> [DIRECTIONS FOR THIS TASK]: Please find every line below that includes "https" and report how many there are. Nothing else is needed.

> [Saved entries]:
_ _ _
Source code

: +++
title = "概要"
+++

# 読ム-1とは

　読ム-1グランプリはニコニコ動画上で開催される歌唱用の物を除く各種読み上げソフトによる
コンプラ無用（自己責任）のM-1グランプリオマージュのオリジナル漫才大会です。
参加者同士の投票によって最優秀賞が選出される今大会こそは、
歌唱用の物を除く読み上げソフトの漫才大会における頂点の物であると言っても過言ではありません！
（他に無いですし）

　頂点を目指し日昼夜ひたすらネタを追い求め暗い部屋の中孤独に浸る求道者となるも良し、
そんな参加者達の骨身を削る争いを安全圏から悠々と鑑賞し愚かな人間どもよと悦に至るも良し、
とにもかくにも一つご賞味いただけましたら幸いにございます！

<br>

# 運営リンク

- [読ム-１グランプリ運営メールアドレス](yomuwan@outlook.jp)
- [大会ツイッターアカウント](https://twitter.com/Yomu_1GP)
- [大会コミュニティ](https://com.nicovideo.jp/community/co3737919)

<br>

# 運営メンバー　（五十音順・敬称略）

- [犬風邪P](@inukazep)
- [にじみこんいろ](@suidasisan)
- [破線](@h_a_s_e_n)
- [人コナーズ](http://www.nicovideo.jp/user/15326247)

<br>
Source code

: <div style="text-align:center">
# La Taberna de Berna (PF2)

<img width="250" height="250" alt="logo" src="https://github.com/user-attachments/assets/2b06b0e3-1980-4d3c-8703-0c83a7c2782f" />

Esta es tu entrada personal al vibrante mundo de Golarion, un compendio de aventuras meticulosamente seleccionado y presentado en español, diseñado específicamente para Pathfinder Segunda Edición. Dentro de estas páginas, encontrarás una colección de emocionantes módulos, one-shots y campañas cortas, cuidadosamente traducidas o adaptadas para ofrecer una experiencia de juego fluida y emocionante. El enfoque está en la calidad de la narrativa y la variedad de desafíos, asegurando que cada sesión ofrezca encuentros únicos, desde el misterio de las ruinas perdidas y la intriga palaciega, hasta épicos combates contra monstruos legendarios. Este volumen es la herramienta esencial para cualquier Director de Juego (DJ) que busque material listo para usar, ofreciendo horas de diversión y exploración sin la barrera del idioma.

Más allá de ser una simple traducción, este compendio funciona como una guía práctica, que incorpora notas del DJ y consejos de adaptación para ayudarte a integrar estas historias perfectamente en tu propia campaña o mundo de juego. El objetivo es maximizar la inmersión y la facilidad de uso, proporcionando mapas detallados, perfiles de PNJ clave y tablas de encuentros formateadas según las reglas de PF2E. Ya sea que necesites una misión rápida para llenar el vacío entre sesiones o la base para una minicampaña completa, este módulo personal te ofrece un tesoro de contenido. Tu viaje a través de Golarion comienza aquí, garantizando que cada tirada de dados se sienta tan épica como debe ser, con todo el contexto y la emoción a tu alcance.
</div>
_ _ _
> [SOLUTION]: 3